Babcock was instrumental in replacing the Warriors’ ridiculous old logo — a screaming, bare-chested cartoon Indian, brandishing a tomahawk in one hand and a hockey stick in the other — with a simple and dignified facial profile and headdress.
“We need it to be classy,” he said quietly at the time.
That logo remains on the Warriors’ jerseys today, Babcock’s fingerprint lingering more than two decades later.
But Babcock didn’t win enough hockey games with a franchise that had managed just one winning season in Moose Jaw prior to his hiring.
He cobbled together records of 33-36-3 and 27-42-3.
Then the Warriors’ board of directors axed him in the summer before the 1993-94 campaign and Babcock’s life in hockey dangled off the precipice.
Life outside hockey looked OK, he told himself, probably very reluctantly. Then life offered up another one of those twisting paths it’s so fond of interjecting.
Dave Adolph, who like Babcock is a University of Saskatchewan Huskies alumnus, left his coaching gig at the University of Lethbridge to take on the Huskies’ vacant job.
Babcock cast his eyes to Lethbridge, taking the hockey gamble one more time, and he landed the job — fired and hired in one dramatic summer.
He won the national CIAU title in his only year at the helm. Then he went to the WHL’s Spokane Chiefs, where he shone for six seasons, then to the American Hockey League, then to the NHL and to the Olympics and now to Toronto, which looks an awful lot like that old Moose Jaw team did once upon a time — except for that $50-million contract, of course.
The Warriors gave Babcock, then awash in obscurity, two years to turn things around. Toronto is giving eight years to its new coaching star.
Babcock could have taken the easy path to career greatness this week by staying in Detroit or by heading to a few other destinations. In taking the Toronto job, he’s pocketing piles of cash while throwing his resume into the path of a potential wrecking ball.

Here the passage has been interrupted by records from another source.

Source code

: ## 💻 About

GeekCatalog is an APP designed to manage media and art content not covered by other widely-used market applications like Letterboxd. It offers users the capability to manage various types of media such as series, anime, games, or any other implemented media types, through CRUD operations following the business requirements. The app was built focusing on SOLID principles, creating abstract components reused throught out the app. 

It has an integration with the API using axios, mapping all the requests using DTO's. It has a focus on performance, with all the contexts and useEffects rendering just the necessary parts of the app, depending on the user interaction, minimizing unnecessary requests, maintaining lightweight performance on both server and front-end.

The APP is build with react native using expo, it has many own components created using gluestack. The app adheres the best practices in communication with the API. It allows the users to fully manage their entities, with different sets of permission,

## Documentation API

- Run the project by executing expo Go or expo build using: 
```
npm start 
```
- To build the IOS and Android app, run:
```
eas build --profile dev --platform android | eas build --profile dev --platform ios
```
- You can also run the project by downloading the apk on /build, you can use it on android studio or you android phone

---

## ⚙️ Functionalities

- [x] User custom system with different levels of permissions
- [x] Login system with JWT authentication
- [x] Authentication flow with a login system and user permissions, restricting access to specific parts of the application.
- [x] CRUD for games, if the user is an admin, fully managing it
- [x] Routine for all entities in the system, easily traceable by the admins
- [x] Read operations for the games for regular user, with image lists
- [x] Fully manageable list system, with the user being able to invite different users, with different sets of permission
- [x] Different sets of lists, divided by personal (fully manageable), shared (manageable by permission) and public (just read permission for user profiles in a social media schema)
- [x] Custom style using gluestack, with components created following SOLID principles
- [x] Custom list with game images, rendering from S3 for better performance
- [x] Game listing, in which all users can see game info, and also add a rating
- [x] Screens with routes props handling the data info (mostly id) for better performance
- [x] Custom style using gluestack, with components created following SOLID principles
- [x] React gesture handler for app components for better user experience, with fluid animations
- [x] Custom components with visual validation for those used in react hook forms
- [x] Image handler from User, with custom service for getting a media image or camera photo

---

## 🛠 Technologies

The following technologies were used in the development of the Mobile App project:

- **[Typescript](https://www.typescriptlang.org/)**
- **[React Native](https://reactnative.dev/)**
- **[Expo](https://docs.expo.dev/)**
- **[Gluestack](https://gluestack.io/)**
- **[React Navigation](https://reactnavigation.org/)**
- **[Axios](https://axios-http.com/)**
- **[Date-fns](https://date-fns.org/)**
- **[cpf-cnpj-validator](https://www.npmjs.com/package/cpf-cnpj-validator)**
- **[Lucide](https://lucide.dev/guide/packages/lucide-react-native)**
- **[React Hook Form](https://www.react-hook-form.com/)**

From a hockey perspective, Babcock’s decision is sheer guts. He’s not taking the easy way to greatness; he’s fully aware that this franchise and this job can cement his legacy or rip it in half.
He emerged a bigger, stronger man from his experience in Moose Jaw by refusing to give up on the sport he loved. Sticking with it was impractical, but prescient.
More than 20 years later, Babcock is taking another impractical job.
But unlike 1993, we can state, definitively and for the record, that the man can really, really coach.